Research from the Baymard Institute consistently shows the same top causes of cart abandonment:
- Unexpected costs (48%): Shipping fees, taxes, or handling charges that appear at checkout but were not visible on the product page
- Account creation required (26%): Forcing registration before purchase creates unnecessary friction
- Delivery too slow (23%): Estimated delivery dates that exceed expectations
- Complex checkout (22%): Too many steps, too many form fields
- Did not trust the site (18%): Lack of security indicators or professional design
- Could not see total cost upfront (17%): Unable to calculate full cost before checkout
- Website errors or crashes (13%): Technical issues during the checkout process
- Return policy concerns (12%): Unclear or restrictive returns policy
- Not enough payment options (9%): Missing preferred payment method
- Card declined (4%): Payment processing failures
Notice that many of these are not about the product or price at all. They are friction issues. Your abandoned cart emails need to address these specific objections, not just remind people they left something behind.
Shopify built-in vs Klaviyo: what is the difference?
Shopify includes a basic abandoned checkout email feature. It sends a single automated email to customers who begin checkout but do not complete it. It works. But it is limited.
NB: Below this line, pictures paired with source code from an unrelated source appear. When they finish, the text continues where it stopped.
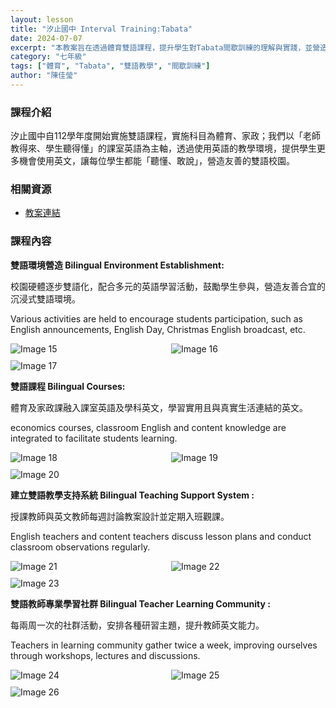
 ```yaml
---
layout: lesson
title: "汐止國中 Interval Training:Tabata"
date: 2024-07-07
excerpt: "本教案旨在透過體育雙語課程，提升學生對Tabata間歇訓練的理解與實踐，並營造友善的雙語學習環境。"
category: "七年級"
tags: ["體育", "Tabata", "雙語教學", "間歇訓練"]
author: "陳佳瑩"
---
```


### 課程介紹

汐止國中自112學年度開始實施雙語課程，實施科目為體育、家政；我們以「老師教得來、學生聽得懂」的課室英語為主軸，透過使用英語的教學環境，提供學生更多機會使用英文，讓每位學生都能「聽懂、敢說」，營造友善的雙語校園。

### 相關資源

* [教案連結](https://drive.google.com/file/d/1k4gcRtOrveE7GudZGBhHg3iau7V4tLan/view?usp=drive_link)

### 課程內容

**雙語環境營造 Bilingual Environment Establishment:**

校園硬體逐步雙語化，配合多元的英語學習活動，鼓勵學生參與，營造友善合宜的沉浸式雙語環境。

Various activities are held to encourage students participation, such as English announcements, English Day, Christmas English broadcast, etc.

<div style="display: flex; flex-direction: row; flex-wrap: wrap; gap: 10px; margin-bottom: 10px;">
    <img src="https://lh4.googleusercontent.com/bPhW7PwRVE9kgbv0ke8e9cuDuKWsV4NCDo_tAoCGNAtKp2YBOUlgygux54PLVrOM3GifSKIE5giqyBB3VJ9jdUB514suy08BqQ0cFH2uPcSZdidHcWbw-mbxsJx0PcXs771vAuFbfn-EiW3RjaYx9q_BWEHy8jQpQyc3fYGPi96OPHVTMAXnnQ=w1280" alt="Image 15" style="flex: 1; min-width: 48%; object-fit: cover;">
    <img src="https://lh6.googleusercontent.com/3lhmI74uf0BYryuab8AlDrUC5jUMZDso_85mFjjmMmdbZFaSW6daEhNYGmLL4yB7iH1-4Ve5qxwc5iVk-yIGu9m3MBM45Y3DxAopEEFS6aY-vIqSrPX_w_3DdNnbfiXN-UC9qIwUmJdIAdtdzknHGC1RYfs-tnd7vtQBuS6fW382_dYpZ3Vj9w=w1280" alt="Image 16" style="flex: 1; min-width: 48%; object-fit: cover;">
</div>

<div style="margin-bottom: 10px;">
    <img src="https://lh6.googleusercontent.com/0ZjNORQg4F5AwK1sBXgiaBS1KvDAOL2Hl71yJkmyI0eZkgQqCHJDePHoo8SaHNzP4-DM8FZu1oZlMBENEZm0mtqal6Sypu3lQ6QeJ3RdmfvQxdbKCVNE5H1B4UBBpKOquGOYfK0lPRADG98T0_KCHvspv1cZLeIGYfMG88czY0Uo7HJLKjfUPA=w1280" alt="Image 17" style="max-width: 100%;">
</div>

**雙語課程 Bilingual Courses:**

體育及家政課融入課室英語及學科英文，學習實用且與真實生活連結的英文。

economics courses, classroom English and content knowledge are integrated to facilitate students learning.

<div style="display: flex; flex-direction: row; flex-wrap: wrap; gap: 10px; margin-bottom: 10px;">
    <img src="https://lh6.googleusercontent.com/RjOlyUiSg_wtcU4deW4gRC5oif0pHGPqFBTy6s4_xtogpH--x9qoCAYdio98XdwMbdMCIeYd8HIDpky-C2Mge4pP_ApRTMEclqq2uhCSiNTaxkmX0V7Bc9lTWBFGhW7St7HYkHHCwyWgKdjEboITR7rXnAPCCaWd5g6jx9qiKl46wBQJyPeO_Q=w1280" alt="Image 18" style="flex: 1; min-width: 48%; object-fit: cover;">
    <img src="https://lh6.googleusercontent.com/d7fFBBX-D4DCSWUK5eFXS9vkCabPUYcjYMt0WUljzXhr-YiHc0pCNWDypjhvYT9pwxOrhuwYJcVpVgyZiYwxKvqvk3mOCVNGM3QWcBy1PDFsD9DrUCutrBHb2jp-icCwaO0DVE7d4hmbG5BQzx7ys7uhXUhuHMNaTEEIj6-mYCasDIgSLQtSkg=w1280" alt="Image 19" style="flex: 1; min-width: 48%; object-fit: cover;">
</div>

<div style="margin-bottom: 10px;">
    <img src="https://lh4.googleusercontent.com/P1ZdWUPICrPinNGNBklEeIgmb3pPpAR7TpLFXAk-MjKNCA2awZCt8GrnUQW4bWaFFyZ59jA1aNgtLV5VUk-O7Ef-oSkN0_EDYZW-3xvKqUhlJ41dc6TOuP70zLrV7SdvFUKqMVAkK1_fwRa97UCtyFtUWmsIVWmRxC60rVkx59FeBOk8mHYPag=w1280" alt="Image 20" style="max-width: 100%;">
</div>

**建立雙語教學支持系統 Bilingual Teaching Support System :**

授課教師與英文教師每週討論教案設計並定期入班觀課。

English teachers and content teachers discuss lesson plans and conduct classroom observations regularly.

<div style="display: flex; flex-direction: row; flex-wrap: wrap; gap: 10px; margin-bottom: 10px;">
    <img src="https://lh6.googleusercontent.com/QD7_dltcw3orB1TyGNr0f-6bsUt88WfPVK2ztoxcGh0RUomdJxqMmQonsWkJk2BuooitKMMz9belVSGrL9JiINtu018TZqRjE__k53bTR8nSYV74DeW1D5Vd8oV-4q7QDtakyjz-AxaEo4Y8JU2O1Kcqxmmh1KYFEYWyRAnvYI1Hzym70cT1vg=w1280" alt="Image 21" style="flex: 1; min-width: 48%; object-fit: cover;">
    <img src="https://lh5.googleusercontent.com/6vqw-nnTmZJM97DZkTeJ5bpOETB5kecLekJ2sVJXOuuLo_O953Umsz0Mx7PK5Y4pNWUEUUeSTN1WFCCDgz1p67H15Ip3kuSVyXeNGqVp7sq8Hp6pYnR0Bf3sY_rutX6QMGNyyVfIER3bejFfn9it8sQVzrvs-ZGkj0NJf6S89icR6krddcyC4w=w1280" alt="Image 22" style="flex: 1; min-width: 48%; object-fit: cover;">
</div>

<div style="margin-bottom: 10px;">
    <img src="https://lh4.googleusercontent.com/tdL0hPw5edVXPZBaHyMhIvUFgkZejjsjlErYpJTgsB4TlBNhnb6J9RM50DEhJjoX0WJK2pLTE4-GW7ER87HitQryy7YL_Nb9KVQxoyBMCiZuQJLcWQMstY6X_gFoUoQIX0T-2xXxFcK4ZACnEfNXwX0CVoWWj0kRNKshiX9PD3OX2ayCDyd_iQ=w1280" alt="Image 23" style="max-width: 100%;">
</div>

**雙語教師專業學習社群 Bilingual Teacher Learning Community :**

每兩周一次的社群活動，安排各種研習主題，提升教師英文能力。

Teachers in learning community gather twice a week, improving ourselves through workshops, lectures and discussions.

<div style="display: flex; flex-direction: row; flex-wrap: wrap; gap: 10px; margin-bottom: 10px;">
    <img src="https://lh4.googleusercontent.com/Puy09AdybAL3ASnPAyJpK_ScwvrzButz19ZXSoDLeTC2LB0obnfBDTKxXjHoQSqSbvuqx3g3e7aOMeJ_pFW6ysQGYn1l-T1cmYrQoSGpBafA91Xh_55f-_4KjEb9sMymJt8TebKUj0hl1n2T8LUljN9HQuwhwj9Q_jOLAgx9cTPmPSApI42oKg=w1280" alt="Image 24" style="flex: 1; min-width: 48%; object-fit: cover;">
    <img src="https://lh4.googleusercontent.com/kxOLdc4i1Wzpk8z6I-sTPh37ViC7cbR2m_05iFRwkWf7EmVKgTVjMa61rNgq85Y4qUummNee9NLssGAULLsIzr_5oFSdi5vVDfKWW8iCzcIw3EG9NyS4hIO_wp6K9R-yiLJU5AZ3Tn57nlQDJTfis0mIkf75MzdH-COQZ2g2B4i_b-gzEPcmsg=w1280" alt="Image 25" style="flex: 1; min-width: 48%; object-fit: cover;">
</div>

<div style="margin-bottom: 10px;">
    <img src="https://lh5.googleusercontent.com/VRu00W5eIRaU_21W9n24Ig1VuWQImtG-WT1MRzb5ttEQx4KP0EuZ61rcehJXxdZQR5Jl6K9yuN2Do9nABWygRgdHhH8dmub-WwCee9aKiGcF0Gm_UWQYIxL9PKxSnQo5L5ouxj1LbpTbsXRvT3LduvN21gmiyQjj64vccl2lCB3x_zVGagSDow=w1280" alt="Image 26" style="max-width: 100%;">
</div>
Here is what Shopify's built-in system offers versus what you get with a dedicated platform like Klaviyo:
| Feature | Shopify built-in | Klaviyo |
|---|---|---|
| Number of emails | 1 | Unlimited (sequence) |
| Trigger | Checkout abandonment only | Cart abandonment + browse abandonment |
| Conditional logic | No | Yes (splits by cart value, product, customer segment) |
| A/B testing | No | Yes (subject lines, content, timing) |
| Personalised recommendations | No | Yes (dynamic product blocks) |
| SMS integration | No | Yes |
| Advanced analytics | Basic | Revenue attribution, click maps, flow analytics |
| Design control | Limited | Full drag-and-drop builder |
For any store generating more than £5,000 per month, the upgrade to Klaviyo pays for itself through improved cart recovery alone. The ability to build multi-step sequences with conditional splits is what transforms abandoned cart emails from a basic reminder into a genuine revenue recovery system.
We cover this in more depth in our guide on how much Klaviyo management should cost and our overview of the seven essential Klaviyo flows.
The optimal abandoned cart sequence
After testing hundreds of abandoned cart flows across UK Shopify stores, we have settled on a four-email sequence as the optimal structure for most brands. Here is the timeline:
| Timing | Purpose | Expected open rate | |
|---|---|---|---|
| Email 1 | 1-2 hours after abandonment | Gentle reminder | 45-55% |
| Email 2 | 24 hours after abandonment | Social proof and trust building | 35-45% |
| Email 3 | 48-72 hours after abandonment | Objection handling | 25-35% |
| Email 4 | 5-7 days after abandonment | Final nudge with urgency | 20-30% |
Each email has a distinct job. They are not four versions of the same "you forgot something" message. That approach generates unsubscribes, not revenue.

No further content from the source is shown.